Exhibitions on view include a groundbreaking group of works by long-underrecognized innovator of abstract art Hilma af Klint, new paintings by contemporary artist R. H. Quaytman, and a yearlong exhibition program honoring the work and continuing legacy of Robert Mapplethorpe.


Annual Robert Rosenblum Lecture
“The Ghost and the Rock: Albert Renger-Patzsch and the Shape of Time” by
Megan R. Luke

Tuesday, February 12, 6:30pm
In the ninth annual Robert Rosenblum Lecture, University of Southern California Associate Professor Megan R. Luke will discuss German photographer Albert Renger-Patzsch (1897–1966) and his early 1930s photographs of modern dance and medieval architecture. Perhaps best remembered for his celebrated book of photographs of natural forms, Die Welt ist schön (The World Is Beautiful) (1928), Renger-Patzsch created photos that are haunted by his persistent doubts about the survival of the past in embodied forms. Luke will also examine these images in tandem with the artist’s late interest in geology as expressed in his last photography book, Gestein (Rock), published shortly before his death in 1966.

$15, $10 members, free for students with RSVP. For more information, visit guggenheim.org/calendar.

The Annual Robert Rosenblum Lecture series honors the wide-ranging career of Robert Rosenblum (1927–2006), former Guggenheim Swid Curator of 20th-Century Art, and Henry Ittelson Jr., Professor of Modern European Art, New York University. The series is facilitated by the donors to the Robert Rosenblum Fund, who are gratefully acknowledged for their generosity.

Hugo Boss Prize 2018: Simone Leigh Conference
“Loophole of Retreat”

Saturday, April 27, 1 pm
Inspired by writer, abolitionist, and escaped slave girl Harriet Jacobs’ autobiographical performance of freedom within her, this daylong gathering dedicated to the intellectual life of Black women will bring together an international constellation of writers, artists, poets, filmmakers, and activists.
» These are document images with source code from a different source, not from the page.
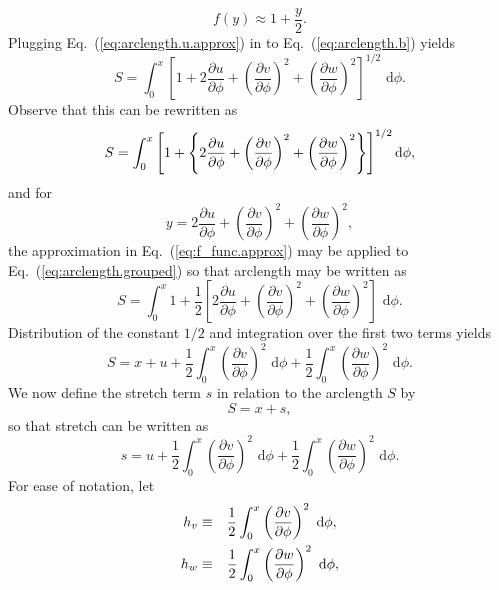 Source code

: \begin{equation}
f(y) \approx 1+\frac{y}{2}.
\label{eq:f_func.approx}
\end{equation}
Plugging Eq.~(\ref{eq:arclength.u.approx}) in to Eq.~(\ref{eq:arclength.b}) yields
\begin{equation}
S = \int_0^x \left[1+2\frac{\partial u}{\partial\phi}+\left(\frac{\partial v}{\partial\phi}\right)^2+\left(\frac{\partial w}{\partial\phi}\right)^2\right]^{1/2} \text{ d}\phi.
\end{equation}
Observe that this can be rewritten as 
\begin{equation}
S = \int_0^x \left[1+\left\lbrace 2\frac{\partial u}{\partial\phi}+\left(\frac{\partial v}{\partial\phi}\right)^2+\left(\frac{\partial w}{\partial\phi}\right)^2\right\rbrace\right]^{1/2} \text d\phi,
\label{eq:arclength.grouped}
\end{equation}
and for 
\begin{equation}
y = 2\frac{\partial u}{\partial\phi}+\left(\frac{\partial v}{\partial\phi}\right)^2+\left(\frac{\partial w}{\partial\phi}\right)^2,
\end{equation}
the approximation in Eq.~(\ref{eq:f_func.approx}) may be applied to Eq.~(\ref{eq:arclength.grouped}) so that arclength may be written as
\begin{equation}
S = \int_0^x 1+\frac{1}{2}\left[ 2\frac{\partial u}{\partial\phi}+\left(\frac{\partial v}{\partial\phi}\right)^2+\left(\frac{\partial w}{\partial\phi}\right)^2 \right]\text{ d}\phi.
\end{equation}
Distribution of the constant $1/2$ and integration over the first two terms yields
\begin{equation}
S = x + u + \frac{1}{2}\int_0^x\left(\frac{\partial v}{\partial\phi}\right)^2\text{ d}\phi+\frac{1}{2}\int_0^x\left(\frac{\partial w}{\partial\phi}\right)^2\text{ d}\phi.
\end{equation}
We now define the stretch term $s$ in relation to the arclength $S$ by
\begin{equation}
S = x+s,
\end{equation}
so that stretch can be written as
\begin{equation}
s = u + \frac{1}{2}\int_0^x\left(\frac{\partial v}{\partial\phi}\right)^2\text{ d}\phi+\frac{1}{2}\int_0^x\left(\frac{\partial w}{\partial\phi}\right)^2\text{ d}\phi.
\end{equation}
For ease of notation, let
\begin{eqnarray}
h_v &\equiv& \frac{1}{2}\int_0^x\left(\frac{\partial v}{\partial\phi}\right)^2\text{ d}\phi,{\vrule width 0in depth .1in}\\
h_w &\equiv& \frac{1}{2}\int_0^x\left(\frac{\partial w}{\partial\phi}\right)^2\text{ d}\phi,
\end{eqnarray}
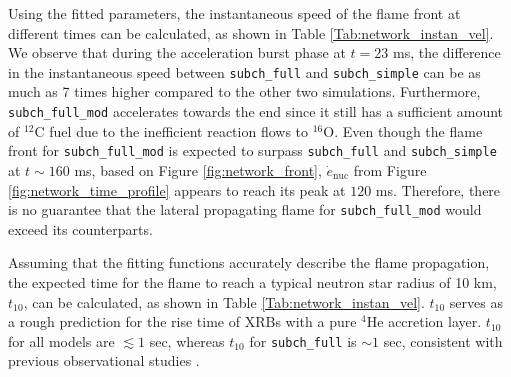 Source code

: \documentclass[preprint,times,tighten,linenumbers]{aastex631}
\begin{document}
Using the fitted parameters, the instantaneous speed of the flame front at different times can be calculated, as shown in Table \ref{Tab:network_instan_vel}. We observe that during the acceleration burst phase at $t = 23$ ms, the difference in the instantaneous speed between {\tt subch\_full} and {\tt subch\_simple} can be as much as 7 times higher compared to the other two simulations. Furthermore, {\tt subch\_full\_mod} accelerates towards the end since it still has a sufficient amount of ${}^{12}$C fuel due to the inefficient reaction flows to ${}^{16}$O. Even though the flame front for {\tt subch\_full\_mod} is expected to surpass {\tt subch\_full} and {\tt subch\_simple} at $t \sim 160$ ms, based on Figure \ref{fig:network_front}, $\dot{e}_{\textrm{nuc}}$ from Figure \ref{fig:network_time_profile} appears to reach its peak at $120$ ms. Therefore, there is no guarantee that the lateral propagating flame for {\tt subch\_full\_mod} would exceed its counterparts. 

Assuming that the fitting functions accurately describe the flame propagation, the expected time for the flame to reach a typical neutron star radius of 10 km, $t_{10}$, can be calculated, as shown in Table \ref{Tab:network_instan_vel}. $t_{10}$ serves as a rough prediction for the rise time of XRBs with a pure ${}^{4}$He accretion layer. $t_{10}$ for all models are $\lesssim 1$ sec, whereas $t_{10}$ for {\tt subch\_full} is $\sim 1$ sec, consistent with previous observational studies \citep{galloway:2008}.


\begin{comment}
\begin{figure*}
\centering
\plotone{integration_wallclock.pdf}
\caption{\label{fig:wallclock_time} Wallclock time used per simulation time as function of simulation time. Wallclock time analysis is only conducted for $t > 40$ ms as some simulation models used CPU while others used GPU for $t < 40$ ms.}
\end{figure*}

In order to give an overview of the computational expenses needed for each simulation models, Figure \ref{fig:wallclock_time} shows the wallclock time used per simulation time as a function of simulation time for all models. As some models utilized CPU while others used GPU for $t < 40$ ms, a wallclock time analysis fails to provide an accurate estimate of the computational expenses incurred by each model for during this time frame. Therefore, we have limited the presentation of our data to $t > 40$ ms. The results indicate that the four simulation models, which differ only in terms of their reaction networks, exhibit the expected trends. Specifically, the simulation model with the smallest network, {\tt aprox13}, that has the fewest isotopes and reaction rates requires the least amount of wallclock hours for $1$ ms of simulation time. Conversely, the largest network, {\tt subch\_full}, requires $\sim 3-4$ times the wallclock time needed by {\tt aprox13} to complete the same simulation. Notably, the computational cost for {\tt subch\_full\_mod} gradually increases over time, ultimately exceeding {\tt subch\_full}.

\end{comment}
\end{document}
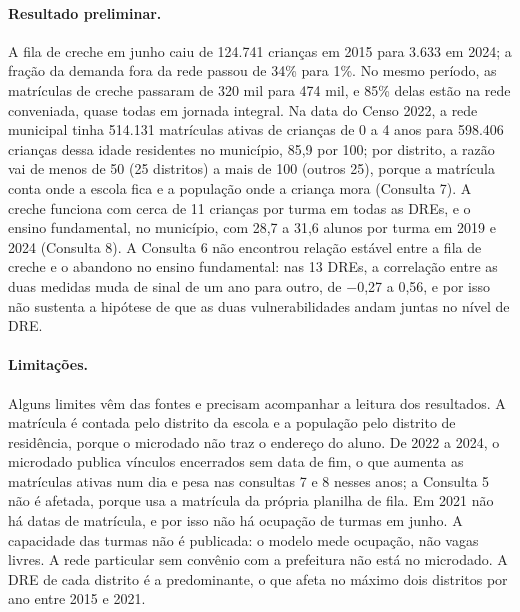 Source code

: \documentclass[11pt,a4paper]{article}
\begin{document}
\paragraph{Resultado preliminar.} A fila de creche em junho caiu de 124.741 crianças em 2015 para 3.633 em 2024; a fração da demanda fora da rede passou de 34\% para 1\%. No mesmo período, as matrículas de creche passaram de 320 mil para 474 mil, e 85\% delas estão na rede conveniada, quase todas em jornada integral. Na data do Censo 2022, a rede municipal tinha 514.131 matrículas ativas de crianças de 0 a 4 anos para 598.406 crianças dessa idade residentes no município, 85,9 por 100; por distrito, a razão vai de menos de 50 (25 distritos) a mais de 100 (outros 25), porque a matrícula conta onde a escola fica e a população onde a criança mora (Consulta 7). A creche funciona com cerca de 11 crianças por turma em todas as DREs, e o ensino fundamental, no município, com 28,7 a 31,6 alunos por turma em 2019 e 2024 (Consulta 8). A Consulta 6 não encontrou relação estável entre a fila de creche e o abandono no ensino fundamental: nas 13 DREs, a correlação entre as duas medidas muda de sinal de um ano para outro, de $-$0,27 a 0,56, e por isso não sustenta a hipótese de que as duas vulnerabilidades andam juntas no nível de DRE.

\paragraph{Limitações.} Alguns limites vêm das fontes e precisam acompanhar a leitura dos resultados. A matrícula é contada pelo distrito da escola e a população pelo distrito de residência, porque o microdado não traz o endereço do aluno. De 2022 a 2024, o microdado publica vínculos encerrados sem data de fim, o que aumenta as matrículas ativas num dia e pesa nas consultas 7 e 8 nesses anos; a Consulta 5 não é afetada, porque usa a matrícula da própria planilha de fila. Em 2021 não há datas de matrícula, e por isso não há ocupação de turmas em junho. A capacidade das turmas não é publicada: o modelo mede ocupação, não vagas livres. A rede particular sem convênio com a prefeitura não está no microdado. A DRE de cada distrito é a predominante, o que afeta no máximo dois distritos por ano entre 2015 e 2021.
\end{document}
Artist and Hugo Boss Prize 2018 winner Simone Leigh, feminist scholar Tina Campt (Barnard College), and cultural historian Saidiya Hartman (Columbia University) have invited participants to respond to a series of keywords as open-ended points of departure for papers, performances, and conversations.

$15, $10 members, free for students with RSVP. For more information, visit guggenheim.org/calendar.


Redistribution by Seth Price

Tuesday, January 29, 6:30 pm
A reflexive work on art and interpretation, Seth Price’s film Redistribution began as a 2007 lecture-performance at the Guggenheim. His skepticism toward fixed meaning led him to consider the concept of the artist’s lecture: what happens when the artist’s commentary, as seen in documentaries and museum education programming, is brought into the exhibition itself? In Redistribution, Price largely restricts his comments to matters of process and avoids discussing meaning. Filming staged additions and adding tangential inserts, Price has continued to alter the documentation of the lecture. Over time, the video has been presented in eight distinct versions; this event will feature the newest. The screening is followed by a Q&A with the artist.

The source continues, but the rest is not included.